Raising her great-grandson keeps this 90-year-old on her toes

Florence Rotundo is a busy lady. Her calendar is carefully filled with bold strokes of her pen. She has many appointments to keep — routine doctor visits, volunteer duties at Lakewood Elementary and Boy Scout meetings.

Rotundo’s calendar has always been full, but things changed six years ago. Circumstances arose in Rotundo’s family, and a decision needed to be made about where her great-grandson, Sebastian Lackey, would live.

“I was the only one who had space,” says Rotundo, who prefers not to discuss the specifics of how Sebastian came to live with her. “I felt I needed to volunteer. The Lord let me live this long. What else would I be doing, probably sleeping late in the mornings?”

It was settled. She enrolled him in Lakewood Elementary, 50 years after enrolling her daughter and Sebastians’s grandmother, Tonette.

“I did not know that some 50 years later I would be enrolling a great-grandson,” Rotundo says.

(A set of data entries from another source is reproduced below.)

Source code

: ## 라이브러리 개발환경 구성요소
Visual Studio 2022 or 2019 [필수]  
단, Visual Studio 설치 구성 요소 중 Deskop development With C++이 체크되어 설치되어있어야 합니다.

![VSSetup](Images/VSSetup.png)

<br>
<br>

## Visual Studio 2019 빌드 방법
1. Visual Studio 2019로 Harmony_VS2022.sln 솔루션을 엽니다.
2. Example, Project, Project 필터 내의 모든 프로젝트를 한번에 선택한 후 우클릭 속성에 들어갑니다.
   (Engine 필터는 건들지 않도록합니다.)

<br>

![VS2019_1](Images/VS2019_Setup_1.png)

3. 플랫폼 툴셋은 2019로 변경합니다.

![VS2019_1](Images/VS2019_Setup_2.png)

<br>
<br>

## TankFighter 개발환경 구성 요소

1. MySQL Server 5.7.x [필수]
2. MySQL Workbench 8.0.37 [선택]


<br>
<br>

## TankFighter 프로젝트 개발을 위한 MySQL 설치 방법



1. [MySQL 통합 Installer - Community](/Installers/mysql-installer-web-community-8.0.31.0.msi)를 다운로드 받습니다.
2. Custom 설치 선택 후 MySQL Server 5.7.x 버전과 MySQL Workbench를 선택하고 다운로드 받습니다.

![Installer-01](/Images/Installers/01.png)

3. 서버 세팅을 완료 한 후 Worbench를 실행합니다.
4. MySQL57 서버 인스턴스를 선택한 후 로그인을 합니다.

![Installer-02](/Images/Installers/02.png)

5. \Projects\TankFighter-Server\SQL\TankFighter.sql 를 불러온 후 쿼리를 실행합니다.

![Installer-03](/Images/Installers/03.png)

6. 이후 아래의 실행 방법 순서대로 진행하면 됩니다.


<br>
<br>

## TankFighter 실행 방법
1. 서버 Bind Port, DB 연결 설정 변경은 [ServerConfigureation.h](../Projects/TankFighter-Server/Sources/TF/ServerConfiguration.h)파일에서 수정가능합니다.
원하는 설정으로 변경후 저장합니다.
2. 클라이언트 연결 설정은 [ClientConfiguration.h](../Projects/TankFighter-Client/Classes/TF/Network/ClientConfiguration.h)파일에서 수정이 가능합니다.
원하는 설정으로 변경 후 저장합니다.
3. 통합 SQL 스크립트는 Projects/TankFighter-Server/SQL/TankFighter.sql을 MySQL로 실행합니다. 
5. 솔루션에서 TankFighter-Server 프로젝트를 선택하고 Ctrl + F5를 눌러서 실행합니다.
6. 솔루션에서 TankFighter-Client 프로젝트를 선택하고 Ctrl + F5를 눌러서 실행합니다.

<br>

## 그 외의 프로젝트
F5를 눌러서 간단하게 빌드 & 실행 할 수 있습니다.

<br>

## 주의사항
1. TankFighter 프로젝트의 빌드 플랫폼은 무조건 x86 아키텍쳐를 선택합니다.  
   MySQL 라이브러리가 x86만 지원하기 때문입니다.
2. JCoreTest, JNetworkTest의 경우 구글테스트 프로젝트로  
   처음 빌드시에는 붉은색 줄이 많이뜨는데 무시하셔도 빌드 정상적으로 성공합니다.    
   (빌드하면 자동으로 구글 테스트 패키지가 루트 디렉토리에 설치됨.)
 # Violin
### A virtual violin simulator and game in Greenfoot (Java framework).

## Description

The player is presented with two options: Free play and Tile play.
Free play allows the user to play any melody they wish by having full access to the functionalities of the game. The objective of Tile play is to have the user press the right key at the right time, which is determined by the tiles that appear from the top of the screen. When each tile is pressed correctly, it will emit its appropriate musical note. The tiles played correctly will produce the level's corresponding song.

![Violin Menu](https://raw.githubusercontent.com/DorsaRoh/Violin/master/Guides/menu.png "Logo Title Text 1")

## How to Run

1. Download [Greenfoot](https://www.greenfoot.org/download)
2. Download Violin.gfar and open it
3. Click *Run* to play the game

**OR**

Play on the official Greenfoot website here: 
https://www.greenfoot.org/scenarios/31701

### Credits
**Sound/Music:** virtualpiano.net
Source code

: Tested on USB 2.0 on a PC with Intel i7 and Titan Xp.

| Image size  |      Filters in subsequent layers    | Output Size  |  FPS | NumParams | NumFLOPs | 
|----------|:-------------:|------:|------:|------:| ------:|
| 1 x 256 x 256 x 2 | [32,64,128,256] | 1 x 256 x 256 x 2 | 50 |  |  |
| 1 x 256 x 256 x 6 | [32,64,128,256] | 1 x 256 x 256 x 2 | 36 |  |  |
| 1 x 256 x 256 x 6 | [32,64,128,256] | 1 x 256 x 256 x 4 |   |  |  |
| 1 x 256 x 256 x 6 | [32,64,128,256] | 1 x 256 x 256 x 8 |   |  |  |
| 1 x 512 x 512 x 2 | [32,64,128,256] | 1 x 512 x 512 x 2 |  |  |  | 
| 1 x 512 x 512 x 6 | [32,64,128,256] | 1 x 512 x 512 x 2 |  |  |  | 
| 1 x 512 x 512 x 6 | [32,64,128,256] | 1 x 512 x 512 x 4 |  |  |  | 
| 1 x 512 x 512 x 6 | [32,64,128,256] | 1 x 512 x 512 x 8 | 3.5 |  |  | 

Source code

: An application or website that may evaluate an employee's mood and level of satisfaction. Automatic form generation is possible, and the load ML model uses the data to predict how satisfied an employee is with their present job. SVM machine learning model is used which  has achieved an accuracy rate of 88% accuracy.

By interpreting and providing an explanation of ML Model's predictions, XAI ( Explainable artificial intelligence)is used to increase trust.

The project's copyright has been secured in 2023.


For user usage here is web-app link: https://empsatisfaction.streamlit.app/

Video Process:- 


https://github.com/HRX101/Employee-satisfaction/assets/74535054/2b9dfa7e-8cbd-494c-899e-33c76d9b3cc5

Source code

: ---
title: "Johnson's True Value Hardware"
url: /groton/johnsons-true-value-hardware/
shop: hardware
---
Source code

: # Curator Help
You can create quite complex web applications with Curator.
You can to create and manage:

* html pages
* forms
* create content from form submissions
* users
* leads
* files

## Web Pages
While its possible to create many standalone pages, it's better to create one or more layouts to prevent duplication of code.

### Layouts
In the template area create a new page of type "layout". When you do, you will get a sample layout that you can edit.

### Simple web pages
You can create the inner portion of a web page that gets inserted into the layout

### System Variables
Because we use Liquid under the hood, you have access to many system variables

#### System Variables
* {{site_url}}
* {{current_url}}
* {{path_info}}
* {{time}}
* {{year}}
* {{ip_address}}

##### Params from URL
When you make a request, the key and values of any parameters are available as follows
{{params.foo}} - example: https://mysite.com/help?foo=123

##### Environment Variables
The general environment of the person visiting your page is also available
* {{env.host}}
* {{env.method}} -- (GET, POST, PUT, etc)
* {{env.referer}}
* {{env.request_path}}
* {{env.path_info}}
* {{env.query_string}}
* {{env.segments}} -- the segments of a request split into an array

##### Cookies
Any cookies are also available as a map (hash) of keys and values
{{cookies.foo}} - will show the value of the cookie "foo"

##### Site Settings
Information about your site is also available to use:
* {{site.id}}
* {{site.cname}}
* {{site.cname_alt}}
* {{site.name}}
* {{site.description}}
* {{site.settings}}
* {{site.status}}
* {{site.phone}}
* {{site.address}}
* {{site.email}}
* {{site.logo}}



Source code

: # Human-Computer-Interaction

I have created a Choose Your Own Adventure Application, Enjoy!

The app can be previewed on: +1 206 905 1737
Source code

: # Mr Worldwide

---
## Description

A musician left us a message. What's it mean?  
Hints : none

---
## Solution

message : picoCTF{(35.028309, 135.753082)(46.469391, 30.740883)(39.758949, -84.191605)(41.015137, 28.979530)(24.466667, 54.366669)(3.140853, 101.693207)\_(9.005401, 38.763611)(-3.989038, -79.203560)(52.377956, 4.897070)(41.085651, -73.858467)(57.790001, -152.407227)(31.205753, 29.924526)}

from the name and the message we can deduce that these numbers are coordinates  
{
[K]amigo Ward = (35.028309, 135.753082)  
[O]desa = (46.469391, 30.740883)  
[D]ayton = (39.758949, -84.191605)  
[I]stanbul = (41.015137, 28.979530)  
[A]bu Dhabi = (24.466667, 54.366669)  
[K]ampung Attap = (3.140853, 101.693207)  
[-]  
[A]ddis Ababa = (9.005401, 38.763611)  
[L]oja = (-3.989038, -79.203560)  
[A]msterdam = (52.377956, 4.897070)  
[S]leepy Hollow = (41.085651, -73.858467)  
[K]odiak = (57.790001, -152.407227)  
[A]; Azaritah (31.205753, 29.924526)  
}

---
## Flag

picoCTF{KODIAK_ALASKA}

She never expected to be back in the PTA, at least not as a 90-year-old, but it makes perfect sense: Rotundo’s life has been about giving back and teaching others. She volunteered at Lakewood Elementary as a mother and grandmother, and she signed up once again when she took in Sebastian. For 14 years, Rotundo was director of the Northridge Child Development Center. She also taught a swim class, Waterworks, at the YWCA from 1987 until 1999.

Rotundo still swims at the President’s Club, which explains why she’s in such good shape. And she needs the energy to keep up with an 8-year-old.

Sebastian is a typical, temperamental third-grader who sometimes gets in trouble for talking too much in class, she says. Rotundo says this “very bright little boy” enjoys reading books, and his best subjects are math and reading.

Getting into the routine of doing homework wasn’t difficult only for Sebastian.

“The homework was hard,” Rotundo says. “Math is so different. He has to teach me.”

Now, most of the math lessons are left up to Sebastian’s mother, Carrie, and Tonette. They visit with Sebastian in the evenings and on weekends.

Sebastian isn’t Rotundo’s only great-grandson. She has five others, one great-granddaughter and great-great-grandson. They help Rotundo stay youthful — “for goodness sakes, of course they do,” she says. And she feels blessed to have Sebastian in her life, especially after her husband, Salvatore, passed away nine years ago.

“He wasn’t here when Sebastian was born,” Rotundo says. “I am so sad about that.”

But grief doesn’t inhibit her desire to give. On many days, you can find her in Lakewood Elementary’s library, where she spends countless hours volunteering each year. Last year, Rotundo was given an “Honorary Life Membership” into the PTA. She thought it was a nice gesture, but for a woman like Rotundo, it’s not about the awards.

“I don’t know why they inducted me,” Rotundo says. “It was always a labor of love for me.”